How we cite our quotes: (Line)
Quote #4
"Is it lack of imagination that makes us come
to imagined places, not just stay at home?
Or could Pascal have been not entirely right
about just sitting quietly in one's room? (60-63)
In these final lines, Bishop asks again whether the traveller would be better off home alone with just her dreams and imagination. Pascal, after all, said "the sole cause of man's unhappiness is that he does not know how to stay quietly in his room." Why do you think the speaker references Pascal here? What's the point of bringing a philosopher into her poem? Is she just trying to sound smart?
Quote #5
Continent, city, country, society:
the choice is never wide and never free.
And here, or there . . . No.
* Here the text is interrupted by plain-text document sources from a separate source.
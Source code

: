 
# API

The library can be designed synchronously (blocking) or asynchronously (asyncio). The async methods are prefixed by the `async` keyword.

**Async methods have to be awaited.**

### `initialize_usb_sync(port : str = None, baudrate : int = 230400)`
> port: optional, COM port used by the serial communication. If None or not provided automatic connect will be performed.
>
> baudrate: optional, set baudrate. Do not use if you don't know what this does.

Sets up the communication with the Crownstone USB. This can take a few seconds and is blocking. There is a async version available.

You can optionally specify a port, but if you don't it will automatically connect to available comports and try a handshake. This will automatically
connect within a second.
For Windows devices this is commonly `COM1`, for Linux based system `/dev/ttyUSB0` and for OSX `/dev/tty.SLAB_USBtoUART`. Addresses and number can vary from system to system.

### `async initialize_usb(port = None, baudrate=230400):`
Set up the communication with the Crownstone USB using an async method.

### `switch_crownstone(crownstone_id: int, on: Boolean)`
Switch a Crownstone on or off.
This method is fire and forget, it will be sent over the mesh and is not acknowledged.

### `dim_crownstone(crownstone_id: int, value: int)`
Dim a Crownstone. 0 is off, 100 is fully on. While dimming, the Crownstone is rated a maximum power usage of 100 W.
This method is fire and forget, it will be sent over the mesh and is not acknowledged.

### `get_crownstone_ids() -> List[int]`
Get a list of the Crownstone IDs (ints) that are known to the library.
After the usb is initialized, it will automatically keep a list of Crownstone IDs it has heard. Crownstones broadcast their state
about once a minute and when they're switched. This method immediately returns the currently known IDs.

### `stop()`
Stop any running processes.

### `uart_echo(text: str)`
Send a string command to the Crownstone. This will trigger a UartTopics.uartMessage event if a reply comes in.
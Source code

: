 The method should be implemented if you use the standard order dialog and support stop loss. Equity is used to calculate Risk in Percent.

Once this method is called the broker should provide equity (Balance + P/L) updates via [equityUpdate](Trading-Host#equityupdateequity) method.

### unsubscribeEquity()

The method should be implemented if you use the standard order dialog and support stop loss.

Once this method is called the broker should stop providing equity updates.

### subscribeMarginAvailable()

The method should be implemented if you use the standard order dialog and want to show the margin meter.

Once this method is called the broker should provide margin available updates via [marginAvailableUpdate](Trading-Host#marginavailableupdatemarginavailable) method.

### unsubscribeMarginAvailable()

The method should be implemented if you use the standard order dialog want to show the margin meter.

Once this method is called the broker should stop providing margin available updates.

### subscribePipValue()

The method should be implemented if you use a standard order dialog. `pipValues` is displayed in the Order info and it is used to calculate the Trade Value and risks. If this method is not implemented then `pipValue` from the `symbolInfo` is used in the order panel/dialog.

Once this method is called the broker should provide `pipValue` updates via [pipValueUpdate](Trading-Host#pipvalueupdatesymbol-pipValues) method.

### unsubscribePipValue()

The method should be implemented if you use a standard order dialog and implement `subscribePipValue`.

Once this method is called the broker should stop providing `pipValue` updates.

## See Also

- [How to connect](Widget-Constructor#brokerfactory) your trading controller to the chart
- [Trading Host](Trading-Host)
Should we have stayed at home,
wherever that may be?" (64-67)
In the previous stanza, it seemed the traveller was really thinking that she'd be better off at home, snug in her bed with only her imagination. But in these final lines, Bishop offers up a subtle, but important distinction. She asks, "Should we have stayed at home / wherever that may be?" By suggesting that home is not in just one place—that it can be wherever, or anywhere—Bishop seems to hint you make your home where you choose to make your home. And if this is true, there's no point to all of the earlier questions. Home is where you make it, baby. Or not. Feel free to argue with us. We like a good fight (of the literary variety).